• chile cobanero (hot sauce)

    The K’ekchi’ are known for their passionate love affair with hot sauce. It’s on the table for every meal, and they call it “the angry one.” Spoon with caution.

    At Bezaleel, there are two common hot sauces in particular: green and red. I love them both. The green, made from fresh chiles, adds a vibrant, nasal-clearing bite, and the red, from dried chiles, is smoky, deep, and packed with flavor. I have long wanted to learn how to make the sauces, but it wasn’t until several weeks ago that I got serious and wandered up to the kitchen to do some culinary investigating.

    About the kitchen. Bezaleel has two cooks. Both are K’ekchi’, but only one speaks Spanish. They alternate days, arriving at school at 8 am and staying 24 hours before heading home for their off day. Each woman single-handedly preps and serves three meals on her shift, serving well over a hundred hungry teenagers at each. (The female students pat out the tortillas, but the cook is responsible for cooking the daily 100 pounds of corn of which the tortillas are made.)

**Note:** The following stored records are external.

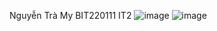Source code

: Nguyễn Trà My
BIT220111
IT2
![image](https://github.com/user-attachments/assets/6b99e175-f676-44a3-aa01-e70560076c11)
![image](https://github.com/user-attachments/assets/a200f1fa-adcb-4381-8d76-0de9ddce7e66)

    The weekly menu is limited, thanks to bare bones funds and no time. Breakfast and supper consist of beans, and the lunches, the main meal of the day, follow a basic schedule:

    Monday: a single scoop of potatoes (in any form: mashed, in broth, etc.)
    Tuesday: one spoonful of green beans with a few bits of scrambled egg
    Wednesday: chow mein (noodles with bits of chicken, carrots, and guisquil)
    Thursday: a piece of fried chicken with a scoop of soupy, spicy salsa
    Friday: Tuesday’s meal, again, or maybe a brothy soup with greens

    After being served the allotted portion by the cook, students walk to the next table to get their tortillas, dress up their meal from the communal bowl of hot sauce, and get a cup of some sort of grain drink. (There’s also a mid-morning snack of corn/wheat/rice drink and a mid afternoon snack of fruit.)

    When I wandered up to the kitchen several weeks ago, Doña Ana, the Spanish-speaking cook, was on duty. While she julianned carrots for the chow mein, I quizzed her on the intricacies of chile making. And then I asked for a knife and cutting board and joined in on the julianning. Thirty minutes later, I had an inch-long blister on my finger and a new friend.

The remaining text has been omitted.